Parents and experts say the impact of detentions will last for generations to come.
Mass incarceration of Uyghurs in northwestern China’s Xinjiang Uyghur Autonomous Region (XUAR) has scattered some 500,000 Uyghur children in boarding schools, orphanages, and other institutions run by the Chinese state—a state that experts say is committed to the long-term eradication of the ethnic group.
The forcible transfer of children from one group to another that has been documented for five years in the XUAR is one of five acts that meet the threshold for genocide, argued international experts in a report issued this month by the Washington-based Newlines Institute.
The Newlines report cited Article II of the United Nations’ 1948 Convention on the Prevention and Punishment of the Crime of Genocide, which spells out five acts that constitute genocide, any one of which the group found to be sufficient for if intent to harm or destroy a group in whole or part is clear.
Those findings came amid reports of Uyghur children in China being completely separated from their parents, orphaned, and deprived of the opportunity to reunite with their families.
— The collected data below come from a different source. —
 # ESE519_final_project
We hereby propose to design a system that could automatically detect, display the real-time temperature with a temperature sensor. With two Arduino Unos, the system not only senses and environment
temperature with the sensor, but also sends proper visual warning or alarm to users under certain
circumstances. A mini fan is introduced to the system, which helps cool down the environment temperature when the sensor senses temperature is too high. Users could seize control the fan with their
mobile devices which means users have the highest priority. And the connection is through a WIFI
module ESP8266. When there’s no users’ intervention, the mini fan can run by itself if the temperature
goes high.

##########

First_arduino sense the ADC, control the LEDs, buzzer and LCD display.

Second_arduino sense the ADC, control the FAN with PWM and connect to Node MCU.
Family separation appears to be creating conditions of trauma, the long-term effects of which are difficult to predict.
Investigative reporting over the past few years has shown that hundreds of thousands of Uyghur children live in some form of state care. These numbers, which were initially reported in 2018 and have likely grown since, are drawn from Chinese government reports and other documents.
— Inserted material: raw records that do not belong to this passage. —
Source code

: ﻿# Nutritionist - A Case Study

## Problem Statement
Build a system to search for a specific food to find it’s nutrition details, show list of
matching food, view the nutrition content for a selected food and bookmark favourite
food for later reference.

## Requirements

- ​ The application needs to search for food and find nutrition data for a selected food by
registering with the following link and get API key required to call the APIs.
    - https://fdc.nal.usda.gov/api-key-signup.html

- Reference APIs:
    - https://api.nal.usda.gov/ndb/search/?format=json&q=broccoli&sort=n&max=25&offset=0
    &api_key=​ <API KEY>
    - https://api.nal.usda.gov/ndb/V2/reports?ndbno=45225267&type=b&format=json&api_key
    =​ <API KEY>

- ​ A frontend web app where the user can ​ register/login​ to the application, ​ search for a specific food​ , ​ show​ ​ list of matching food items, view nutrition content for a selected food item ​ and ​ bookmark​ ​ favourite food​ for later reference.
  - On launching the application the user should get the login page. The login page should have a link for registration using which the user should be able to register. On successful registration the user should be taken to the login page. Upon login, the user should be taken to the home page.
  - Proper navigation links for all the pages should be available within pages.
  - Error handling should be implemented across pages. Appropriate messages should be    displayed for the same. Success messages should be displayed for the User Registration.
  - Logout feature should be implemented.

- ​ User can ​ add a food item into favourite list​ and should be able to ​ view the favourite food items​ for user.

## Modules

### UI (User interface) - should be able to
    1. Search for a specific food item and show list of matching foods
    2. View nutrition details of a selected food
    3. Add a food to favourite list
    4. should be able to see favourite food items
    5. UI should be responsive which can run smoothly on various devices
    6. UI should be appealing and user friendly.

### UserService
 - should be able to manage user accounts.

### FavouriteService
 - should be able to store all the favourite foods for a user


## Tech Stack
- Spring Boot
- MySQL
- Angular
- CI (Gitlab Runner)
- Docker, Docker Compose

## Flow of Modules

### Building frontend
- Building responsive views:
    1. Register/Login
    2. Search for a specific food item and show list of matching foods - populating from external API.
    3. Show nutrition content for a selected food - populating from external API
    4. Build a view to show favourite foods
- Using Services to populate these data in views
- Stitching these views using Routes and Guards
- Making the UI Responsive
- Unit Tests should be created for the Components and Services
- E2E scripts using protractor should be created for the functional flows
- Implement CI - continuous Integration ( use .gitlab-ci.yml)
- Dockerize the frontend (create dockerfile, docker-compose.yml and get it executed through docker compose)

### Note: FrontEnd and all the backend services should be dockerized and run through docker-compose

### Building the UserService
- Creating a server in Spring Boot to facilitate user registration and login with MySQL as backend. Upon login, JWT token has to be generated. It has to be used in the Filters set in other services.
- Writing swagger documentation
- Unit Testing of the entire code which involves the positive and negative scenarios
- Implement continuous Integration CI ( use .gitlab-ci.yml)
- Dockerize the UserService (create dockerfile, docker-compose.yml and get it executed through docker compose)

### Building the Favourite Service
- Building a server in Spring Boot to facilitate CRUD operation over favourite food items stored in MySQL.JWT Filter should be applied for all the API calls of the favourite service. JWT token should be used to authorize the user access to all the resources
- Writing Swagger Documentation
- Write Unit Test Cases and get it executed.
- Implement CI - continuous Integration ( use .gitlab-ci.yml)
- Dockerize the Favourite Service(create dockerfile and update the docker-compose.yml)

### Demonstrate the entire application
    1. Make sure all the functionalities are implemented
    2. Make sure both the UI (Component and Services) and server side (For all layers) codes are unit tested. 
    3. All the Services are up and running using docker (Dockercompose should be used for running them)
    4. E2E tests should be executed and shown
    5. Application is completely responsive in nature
In some of the more shocking cases, Uyghur parents abroad have spotted their own children—some of whom they left behind when they emigrated, expecting to reunite with them not long after—in videos showing them receiving state education in XUAR boarding schools circulating on social media.
Recently a video of a Uyghur child in Aksu (in Chinese, Akesu) prefecture circulated widely on social media both within and outside of China, raising alarm within the Uyghur diaspora. The video appears to show a six-year-old girl named Sabira speaking in Mandarin to her ethnic Han teacher. The girl hesitates to tell her teacher her brother’s name, noting that she only knows how to say her brother’s name in Uyghur, and she is worried she will be hit if she does not say it in Chinese.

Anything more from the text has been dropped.